** Material supplied follows **

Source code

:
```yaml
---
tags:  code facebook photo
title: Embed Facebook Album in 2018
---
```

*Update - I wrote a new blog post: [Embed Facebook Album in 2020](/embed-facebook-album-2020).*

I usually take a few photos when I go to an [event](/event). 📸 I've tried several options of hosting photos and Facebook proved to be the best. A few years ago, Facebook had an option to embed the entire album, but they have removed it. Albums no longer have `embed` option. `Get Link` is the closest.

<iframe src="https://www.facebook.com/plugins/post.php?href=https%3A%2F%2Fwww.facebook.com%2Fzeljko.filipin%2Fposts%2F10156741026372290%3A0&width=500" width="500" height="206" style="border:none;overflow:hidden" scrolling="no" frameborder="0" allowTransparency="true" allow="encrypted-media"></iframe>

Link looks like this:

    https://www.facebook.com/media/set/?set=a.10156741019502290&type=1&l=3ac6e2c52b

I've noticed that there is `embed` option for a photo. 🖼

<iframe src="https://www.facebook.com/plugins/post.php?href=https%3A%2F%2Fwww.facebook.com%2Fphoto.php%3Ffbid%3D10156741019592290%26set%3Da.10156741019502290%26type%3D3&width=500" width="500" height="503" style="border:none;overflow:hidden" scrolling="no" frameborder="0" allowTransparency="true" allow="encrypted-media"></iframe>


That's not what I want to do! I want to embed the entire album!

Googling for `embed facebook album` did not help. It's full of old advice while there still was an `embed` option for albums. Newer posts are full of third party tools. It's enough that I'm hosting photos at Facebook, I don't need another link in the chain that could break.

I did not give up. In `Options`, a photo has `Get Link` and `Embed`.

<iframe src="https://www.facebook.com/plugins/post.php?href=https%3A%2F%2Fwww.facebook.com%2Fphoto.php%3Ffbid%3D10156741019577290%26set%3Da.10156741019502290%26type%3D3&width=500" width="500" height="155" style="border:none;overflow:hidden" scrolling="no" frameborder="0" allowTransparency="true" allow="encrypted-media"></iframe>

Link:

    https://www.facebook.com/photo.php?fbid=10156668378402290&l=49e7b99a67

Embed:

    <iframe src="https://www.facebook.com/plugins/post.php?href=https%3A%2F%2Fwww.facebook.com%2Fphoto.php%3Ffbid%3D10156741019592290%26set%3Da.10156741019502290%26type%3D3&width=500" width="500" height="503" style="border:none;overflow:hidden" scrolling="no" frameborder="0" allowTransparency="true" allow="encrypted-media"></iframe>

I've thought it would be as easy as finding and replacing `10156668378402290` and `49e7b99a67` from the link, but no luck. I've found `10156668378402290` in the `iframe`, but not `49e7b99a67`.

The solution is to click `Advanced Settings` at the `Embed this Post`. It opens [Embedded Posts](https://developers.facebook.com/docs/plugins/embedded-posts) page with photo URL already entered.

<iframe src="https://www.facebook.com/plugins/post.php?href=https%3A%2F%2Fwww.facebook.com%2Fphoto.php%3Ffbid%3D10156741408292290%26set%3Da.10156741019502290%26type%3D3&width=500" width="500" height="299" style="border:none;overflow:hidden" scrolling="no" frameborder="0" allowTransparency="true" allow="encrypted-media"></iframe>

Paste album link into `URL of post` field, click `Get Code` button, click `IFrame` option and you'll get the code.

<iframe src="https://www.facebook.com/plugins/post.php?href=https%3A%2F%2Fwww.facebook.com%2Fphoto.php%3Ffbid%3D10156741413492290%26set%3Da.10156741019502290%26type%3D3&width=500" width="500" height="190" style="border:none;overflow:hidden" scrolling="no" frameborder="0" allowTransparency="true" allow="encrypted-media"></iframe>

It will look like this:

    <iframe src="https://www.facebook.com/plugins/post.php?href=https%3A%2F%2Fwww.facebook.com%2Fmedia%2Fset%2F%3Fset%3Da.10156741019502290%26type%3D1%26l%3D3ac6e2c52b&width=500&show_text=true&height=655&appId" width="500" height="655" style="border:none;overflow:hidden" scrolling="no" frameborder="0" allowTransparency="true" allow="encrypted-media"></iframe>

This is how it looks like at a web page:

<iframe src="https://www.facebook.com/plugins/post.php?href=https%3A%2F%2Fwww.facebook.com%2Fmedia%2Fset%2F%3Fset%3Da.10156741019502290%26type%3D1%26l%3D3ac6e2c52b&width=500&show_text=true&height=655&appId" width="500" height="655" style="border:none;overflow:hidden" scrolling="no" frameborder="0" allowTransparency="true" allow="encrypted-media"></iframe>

** End of Material supplied **

## Exercise aim
Search the entries for the string "like" and return each line where it turns up.

## Solved exercise
Link looks like this:
It will look like this:
This is how it looks like at a web page:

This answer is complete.